Péssima poesia se escreve com elas, péssimos cartazes incendiários,
poucas epístolas, poucas emendas constitucionais,
poucas leis para o vazio, poucas notas sinceras.

Uma vez declarada aberta a cidade por ela entraram até os budistas mais reacionários, todos com seus lança-chamas
e metais cumpridos para sondar as gretas.
Por várias semanas permaneci insepulto
e nem mesmo tatuando em meu rosto o nome de Orestes
apareceu uma Electra que chorasse e rogasse por mim.
Os cães de agosto me levam pelos calcanhares,
muito cedo começou o desmantelamento das lojas.

Desalojados os velhos seguiram com toda a vida que se move.

Desmantelam corpos. Paradas de ônibus. Livrarias.

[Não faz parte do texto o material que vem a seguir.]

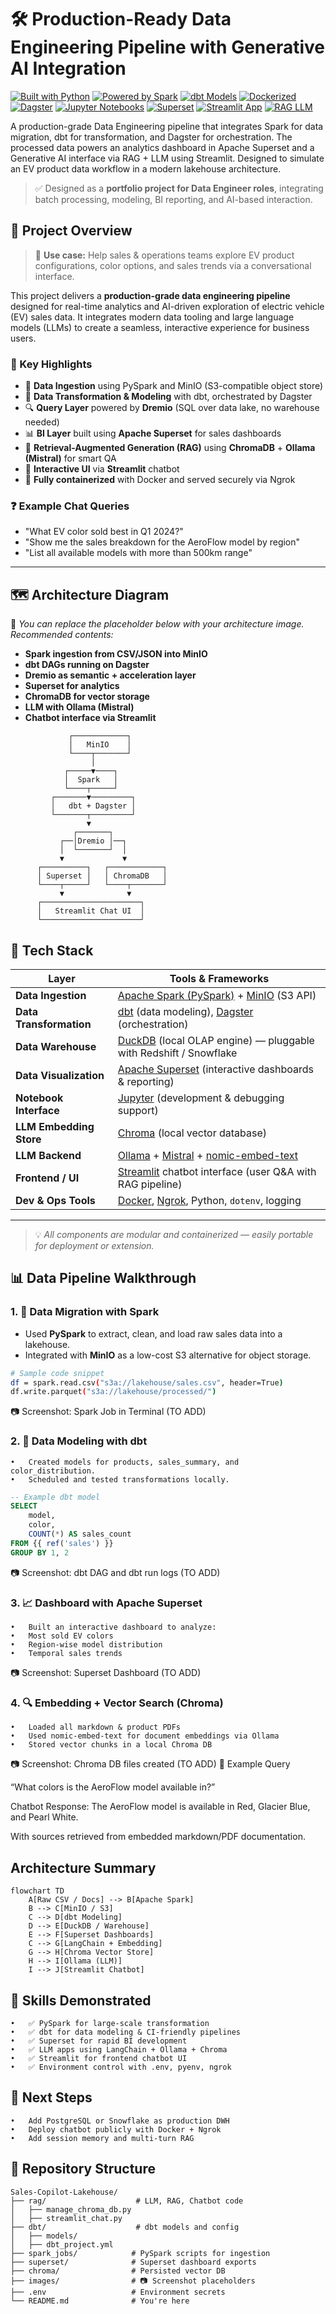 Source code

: # 🛠️ Production-Ready Data Engineering Pipeline with Generative AI Integration
[![Built with Python](https://img.shields.io/badge/Built%20with-Python-blue?logo=python)](https://www.python.org/)
[![Powered by Spark](https://img.shields.io/badge/Data%20Migration-Spark-orange?logo=apache-spark)](https://spark.apache.org/)
[![dbt Models](https://img.shields.io/badge/Data%20Modeling-dbt-red?logo=dbt)](https://www.getdbt.com/)
[![Dockerized](https://img.shields.io/badge/Deployment-Docker-blue?logo=docker)](https://www.docker.com/)
[![Dagster](https://img.shields.io/badge/Orchestration-Dagster-6E40C9?logo=dagster)](https://dagster.io/)
[![Jupyter Notebooks](https://img.shields.io/badge/Analysis-Jupyter-orange?logo=jupyter)](https://jupyter.org/)
[![Superset](https://img.shields.io/badge/Dashboard-Superset-darkgreen?logo=apache-superset)](https://superset.apache.org/)
[![Streamlit App](https://img.shields.io/badge/UI-Streamlit-lightgrey?logo=streamlit)](https://streamlit.io/)
[![RAG LLM](https://img.shields.io/badge/LLM-RAG-green?logo=openai)]()

A production-grade Data Engineering pipeline that integrates Spark for data migration, dbt for transformation, and Dagster for orchestration. The processed data powers an analytics dashboard in Apache Superset and a Generative AI interface via RAG + LLM using Streamlit. Designed to simulate an EV product data workflow in a modern lakehouse architecture.

> ✅ Designed as a **portfolio project for Data Engineer roles**, integrating batch processing, modeling, BI reporting, and AI-based interaction.

## 📸 Project Overview

> 🚗 **Use case:** Help sales & operations teams explore EV product configurations, color options, and sales trends via a conversational interface.

This project delivers a **production-grade data engineering pipeline** designed for real-time analytics and AI-driven exploration of electric vehicle (EV) sales data. It integrates modern data tooling and large language models (LLMs) to create a seamless, interactive experience for business users.

### 🔧 Key Highlights

- 🚀 **Data Ingestion** using PySpark and MinIO (S3-compatible object store)
- 🧱 **Data Transformation & Modeling** with dbt, orchestrated by Dagster
- 🔍 **Query Layer** powered by **Dremio** (SQL over data lake, no warehouse needed)
- 📊 **BI Layer** built using **Apache Superset** for sales dashboards
- 🧠 **Retrieval-Augmented Generation (RAG)** using **ChromaDB** + **Ollama (Mistral)** for smart QA
- 💬 **Interactive UI** via **Streamlit** chatbot
- 🐳 **Fully containerized** with Docker and served securely via Ngrok

### ❓ Example Chat Queries

- "What EV color sold best in Q1 2024?"
- "Show me the sales breakdown for the AeroFlow model by region"
- "List all available models with more than 500km range"

---

## 🗺️ Architecture Diagram

📌 _You can replace the placeholder below with your architecture image. Recommended contents:_

- **Spark ingestion from CSV/JSON into MinIO**
- **dbt DAGs running on Dagster**
- **Dremio as semantic + acceleration layer**
- **Superset for analytics**
- **ChromaDB for vector storage**
- **LLM with Ollama (Mistral)**
- **Chatbot interface via Streamlit**

```text
             ┌────────────┐
             │   MinIO    │
             └────┬───────┘
                  │
            ┌─────▼────┐
            │  Spark   │
            └────┬─────┘
         ┌───────▼─────────┐
         │   dbt + Dagster │
         └───────┬─────────┘
                 ▼
              ┌───────┐
           ┌──│Dremio │──┐
           │  └───────┘  │
           ▼             ▼
      ┌──────────┐   ┌────────────┐
      │ Superset │   │ ChromaDB   │
      └────┬─────┘   └────┬───────┘
           ▼              ▼
      ┌──────────────────────┐
      │   Streamlit Chat UI  │
      └──────────────────────┘
```

## 🧰 Tech Stack

| Layer                | Tools & Frameworks                                                                 |
|---------------------|-------------------------------------------------------------------------------------|
| **Data Ingestion**   | [Apache Spark (PySpark)](https://spark.apache.org/) + [MinIO](https://min.io/) (S3 API) |
| **Data Transformation** | [dbt](https://www.getdbt.com/) (data modeling), [Dagster](https://dagster.io/) (orchestration) |
| **Data Warehouse**   | [DuckDB](https://duckdb.org/) (local OLAP engine) — pluggable with Redshift / Snowflake |
| **Data Visualization** | [Apache Superset](https://superset.apache.org/) (interactive dashboards & reporting) |
| **Notebook Interface** | [Jupyter](https://jupyter.org/) (development & debugging support)                     |
| **LLM Embedding Store** | [Chroma](https://www.trychroma.com/) (local vector database)                        |
| **LLM Backend**      | [Ollama](https://ollama.com/) + [Mistral](https://mistral.ai/) + [nomic-embed-text](https://huggingface.co/nomic-ai) |
| **Frontend / UI**    | [Streamlit](https://streamlit.io/) chatbot interface (user Q&A with RAG pipeline) |
| **Dev & Ops Tools**  | [Docker](https://www.docker.com/), [Ngrok](https://ngrok.com/), Python, `dotenv`, logging |

---

> 💡 *All components are modular and containerized — easily portable for deployment or extension.*

## 📊 Data Pipeline Walkthrough

### 1. 🔁 Data Migration with Spark

- Used **PySpark** to extract, clean, and load raw sales data into a lakehouse.
- Integrated with **MinIO** as a low-cost S3 alternative for object storage.

```bash
# Sample code snippet
df = spark.read.csv("s3a://lakehouse/sales.csv", header=True)
df.write.parquet("s3a://lakehouse/processed/")
```
📷 Screenshot: Spark Job in Terminal (TO ADD)

### 2. 🧱 Data Modeling with dbt
	•	Created models for products, sales_summary, and color_distribution.
	•	Scheduled and tested transformations locally.
```sql
-- Example dbt model
SELECT 
    model,
    color,
    COUNT(*) AS sales_count
FROM {{ ref('sales') }}
GROUP BY 1, 2

```
📷 Screenshot: dbt DAG and dbt run logs (TO ADD)

### 3. 📈 Dashboard with Apache Superset
	•	Built an interactive dashboard to analyze:
	•	Most sold EV colors
	•	Region-wise model distribution
	•	Temporal sales trends

📷 Screenshot: Superset Dashboard (TO ADD)

### 4. 🔍 Embedding + Vector Search (Chroma)
	•	Loaded all markdown & product PDFs
	•	Used nomic-embed-text for document embeddings via Ollama
	•	Stored vector chunks in a local Chroma DB

📷 Screenshot: Chroma DB files created (TO ADD)
🧠 Example Query

“What colors is the AeroFlow model available in?”

Chatbot Response:
The AeroFlow model is available in Red, Glacier Blue, and Pearl White.

With sources retrieved from embedded markdown/PDF documentation.

##  Architecture Summary
```mermaid
flowchart TD
    A[Raw CSV / Docs] --> B[Apache Spark]
    B --> C[MinIO / S3]
    C --> D[dbt Modeling]
    D --> E[DuckDB / Warehouse]
    E --> F[Superset Dashboards]
    C --> G[LangChain + Embedding]
    G --> H[Chroma Vector Store]
    H --> I[Ollama (LLM)]
    I --> J[Streamlit Chatbot]
```
## 🎯 Skills Demonstrated
	•	✅ PySpark for large-scale transformation
	•	✅ dbt for data modeling & CI-friendly pipelines
	•	✅ Superset for rapid BI development
	•	✅ LLM apps using LangChain + Ollama + Chroma
	•	✅ Streamlit for frontend chatbot UI
	•	✅ Environment control with .env, pyenv, ngrok

## 📎 Next Steps
	•	Add PostgreSQL or Snowflake as production DWH
	•	Deploy chatbot publicly with Docker + Ngrok
	•	Add session memory and multi-turn RAG
## 📁 Repository Structure
<pre><code>Sales-Copilot-Lakehouse/
├── rag/                    # LLM, RAG, Chatbot code
│   ├── manage_chroma_db.py
│   ├── streamlit_chat.py
├── dbt/                    # dbt models and config
│   ├── models/
│   ├── dbt_project.yml
├── spark_jobs/            # PySpark scripts for ingestion
├── superset/              # Superset dashboard exports
├── chroma/                # Persisted vector DB
├── images/                # 📷 Screenshot placeholders
├── .env                   # Environment secrets
└── README.md              # You're here
</code></pre>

Uma mulher foi desalojada de seu rosto.

O céu foi desalojado de seu azul.


MONTADORA

Sempre
o desejo de ver nos demais
o que já ocorre em nós mesmos,
a intenção de desviar a tristeza que nos corrói
para outros mais aptos a sofrê-la.
O que produzimos além de toneladas de angústia?
O que reciclamos além de milhões de ansiedades?
A toda hora se abrem as caixas
delas retiramos a víscera infinita de tecido,
os pescoços, a agulha
as mangas, a agulha
a etiqueta, a agulha
hora após hora
enquanto chega a vez do almoço,
depois do trabalho, depois dos bares
nas grandes montadoras que nos tosquiam,
essa espécie dentro de nossa espécie
que nos arranca a pele em finos fios e embala.

Um amigo me contava
sobre o feeling de uma montadora em Choloma:
durante todo o dia a música ensurdecedora dos autofalantes,
evitando conversas entre os trabalhadores.
Aquela estridência deve fazer com que cheguem em casa vibrando,
despedaçados, ao final do dia,
espirais brancas para varrer e tosar.
Ele me contava da aposta que se faz
para produzir mais camisas brancas,
camisas brancas,
camisas brancas,
camisas brancas,
camisas brancas,
casimas barcnas,
casmias cranbas,
masicas barancs,
camcans braisas,
canscam sasbrai,
cansbrasas icam…

É comovente ver essa gente do primeiro mundo
vestindo nossa pele.
Comove sentir quando chegam os esfoladores
e nós tão brandamente
entregando nosso peito e dorso
o pescoço branco, a agulha
a manga branca, a agulha
a etiqueta branca

a agulha.


VAMOS SER ROMÂNTICOS

Está bem. Sejamos românticos.
Mas uma vez eu estava ao lado dos tomates
com um megafone
e na minha frente um açougueiro quebrou o osso.
Minha boca tinha 40 watts
e as minhas palavras eram afiadas como uma vizinha que canta mal.
Talvez ele tenha me ouvido como esses anúncios de aeroporto
que ninguém entende e todos os voos são perdidos.
E assim ele continuou tratando de ser romântico.
Três soldados enviando mensagens de texto em seus celulares
dois inspetores de saúde vasculhando os bifes,
um taxista trocando óleo,
mãe e filho comendo rosbife,
o dono dos tomates esmagados
que pareciam duas balas e o açougueiro
esmagando vértebras.
Todos ouviram meu barulho.
Palavras que não venderam nada.
Tão jovem e já pregando o evangelho –
eles disseram,
e os preços subiram naquela manhã
e uma senhora, nada poético,
reclamou daquela leitura em seus bifes.